Утром и в обед – еще питание, вода, в которую добавлено что-то крепкое, похожее на самогон. Все противное, но пить и есть можно без риска отравиться. Погано, но радует: тратить даже такую еду и питье на завтрашних висельников никому не интересно, что все же вселяет некий оптимизм.
Перед закатом построили вновь, погнали. На этот раз по главной улице города. Вся в виселицах, а центральная площадь и вовсе украшена поднятыми колесами, с которых свисают переломанные, но еще живые тела.
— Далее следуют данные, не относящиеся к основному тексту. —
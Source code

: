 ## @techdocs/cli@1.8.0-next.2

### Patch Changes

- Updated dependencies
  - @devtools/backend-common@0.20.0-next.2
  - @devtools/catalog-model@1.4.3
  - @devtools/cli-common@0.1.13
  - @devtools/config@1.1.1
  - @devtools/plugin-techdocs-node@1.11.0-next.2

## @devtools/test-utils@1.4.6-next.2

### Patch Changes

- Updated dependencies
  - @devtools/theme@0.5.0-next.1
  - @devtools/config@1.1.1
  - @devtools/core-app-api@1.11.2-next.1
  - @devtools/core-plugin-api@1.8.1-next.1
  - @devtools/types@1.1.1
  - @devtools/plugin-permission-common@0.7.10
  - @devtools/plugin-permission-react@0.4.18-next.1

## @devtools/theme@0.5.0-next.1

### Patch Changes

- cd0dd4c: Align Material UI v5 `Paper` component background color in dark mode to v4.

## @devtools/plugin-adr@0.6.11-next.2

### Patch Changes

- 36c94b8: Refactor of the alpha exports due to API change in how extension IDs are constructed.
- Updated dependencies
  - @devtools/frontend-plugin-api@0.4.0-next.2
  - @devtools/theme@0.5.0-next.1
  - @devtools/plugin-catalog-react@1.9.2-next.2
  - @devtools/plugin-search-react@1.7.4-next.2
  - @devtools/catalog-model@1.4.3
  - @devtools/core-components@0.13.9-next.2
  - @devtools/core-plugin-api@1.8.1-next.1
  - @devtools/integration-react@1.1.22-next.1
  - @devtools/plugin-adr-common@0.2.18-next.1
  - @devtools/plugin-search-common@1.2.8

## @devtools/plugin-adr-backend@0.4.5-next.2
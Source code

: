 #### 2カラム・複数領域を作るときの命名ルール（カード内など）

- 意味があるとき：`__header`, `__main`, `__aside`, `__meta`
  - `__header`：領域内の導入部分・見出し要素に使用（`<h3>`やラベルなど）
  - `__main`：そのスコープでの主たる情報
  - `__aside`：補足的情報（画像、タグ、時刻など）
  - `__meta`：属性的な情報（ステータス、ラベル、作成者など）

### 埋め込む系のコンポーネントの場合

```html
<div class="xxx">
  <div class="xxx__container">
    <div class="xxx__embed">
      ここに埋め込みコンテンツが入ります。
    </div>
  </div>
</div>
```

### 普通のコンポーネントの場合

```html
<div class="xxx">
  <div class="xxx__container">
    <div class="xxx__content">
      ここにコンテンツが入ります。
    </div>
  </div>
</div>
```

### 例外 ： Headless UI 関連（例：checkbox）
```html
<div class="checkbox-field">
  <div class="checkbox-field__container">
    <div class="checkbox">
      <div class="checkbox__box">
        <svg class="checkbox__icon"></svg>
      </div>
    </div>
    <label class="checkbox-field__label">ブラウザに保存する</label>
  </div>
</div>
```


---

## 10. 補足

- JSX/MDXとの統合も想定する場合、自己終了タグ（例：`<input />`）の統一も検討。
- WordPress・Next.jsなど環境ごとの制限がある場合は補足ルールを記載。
Кажется, это командиры восставших. Сколько им еще мучиться?
Но ни Фогартахха, ни его ближайших сподвижников не видать. Отправлены в Лондон для красивого представления в постановке лучшего палача империи? Или господа смогли договориться? Как не раз бывало и не раз будет.
Кто знает!
Бредущих в колонне кельтов занимают совсем другие вопросы.
Колонна идет вниз, чаек в небе все больше. Вот и ворота в порт. В этом Линчу бывать не приходилось, но, в общем-то, какая разница? Порт, он и есть порт. Неважно, здесь, в Гибернии, в далеком Кейптауне или еще более далекой Джакарте.
Вот и пирс, к которому причален стремительный красавец-флейт. «Мирный» – никогда о таком не слышал.
– Мерзавцы! – прогремел с борта корабля мощный голос. Наверняка и здесь без магии не обошлось. – Император в своем бесконечном милосердии проявил к вам, грязным кельтским свиньям, неслыханную милость – он подарил вам ваши ничтожные жизни. И даже возможность заслужить свободу. Вы все будете проданы как рабы на сахарные и табачные плантации Ямайки на двадцать лет. После этого получите свободу и все права, которые только положены имперским подданным. Славьте императора!
Ответом была тишина, лишь немного нарушаемая шумом прибоя, криками чаек и скрипом снастей готового к отплытию корабля.
– Молчите, сволочи? Ничего! Уверяю вас, через двадцать лет те из вас, кто доживет, будут готовы вылизывать пыль с портретов его величества. А сейчас на погрузку вперед!
Все. Жизнь кончена. От четверти до трети рабов погибнет на корабле, остальные не протянут и пары лет, это известно каждому. Линч взглянул на развевающийся на грот-мачте ненавистный флаг империи, сплюнул.
И тут новый порыв ветра развернул вымпел владельца судна. На когда-то ярко-синем, но уже выцветшем под дождями и солнцем голубом фоне раскинул крылья белоснежный альбатрос! Моряки узнали! И впервые за долгое время на их изможденных лицах появились – нет, не улыбки, но что-то на них похожее. Ничего, еще поборемся, поживем.
Будущих рабов погнали в трюм, где тут же сковывали цепями и укладывали вплотную друг к другу на доски нижней палубы и специального, очевидно, недавно сколоченного настила второго яруса. Так, что не было возможности пошевелиться, не потревожив соседа.
– Нам всем конец, – прозвучал чей-то хриплый голос.
– Не думаю, – ответил другой, молодой и звонкий. Который мог принадлежать только одному человеку – тому самому израненному юноше, который лишь с помощью Пэдди смог добраться до этого жуткого трюма.